Question

A cone made of conducting material is given a charge $ Q $. $ \sigma_1, \sigma_2, \sigma_3 $ and $ \sigma_4 $ are charge densities at four points $ P, Q, R $ and $ S $. $ P $ is at the vertex of the cone and $ Q, R, S $ are at the periphery of the base. Choose the correct option.

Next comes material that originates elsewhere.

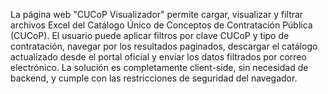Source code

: La página web "CUCoP Visualizador" permite cargar, visualizar y filtrar archivos Excel del Catálogo Único de Conceptos de Contratación Pública (CUCoP). El usuario puede aplicar filtros por clave CUCoP y tipo de contratación, navegar por los resultados paginados, descargar el catálogo actualizado desde el portal oficial y enviar los datos filtrados por correo electrónico. La solución es completamente client-side, sin necesidad de backend, y cumple con las restricciones de seguridad del navegador.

• A. \( \sigma_1 > \sigma_2 > \sigma_3 > \sigma_4 \)
• B. \( \sigma_1 > \sigma_2 = \sigma_3 = \sigma_4 \)
• C. \( \sigma_1 < \sigma_2 = \sigma_3 < \sigma_4 \)
• D. \( \sigma_1 = \sigma_2 > \sigma_3 > \sigma_4 \)

Hint:

In conducting materials, charge density is inversely related to the surface area. The sharpest regions (like the vertex of a cone) have the highest charge density.

Answer 1

The Correct Option is B

In conducting materials, charge density is highest at points with the sharpest curvature (vertex of the cone) and decreases as the surface area increases (towards the base).
At the vertex \( P \), the charge density \( \sigma_1 \) is the highest.
The charge densities at points \( Q, R, S \), which are symmetrically located at the periphery of the base, are equal because the surface area at these points is larger compared to the vertex. Thus, the relationship between the charge densities is: \[ \sigma_1 > \sigma_2 = \sigma_3 = \sigma_4 \]
Final Answer: The correct option is (2), \( \sigma_1 > \sigma_2 = \sigma_3 = \sigma_4 \).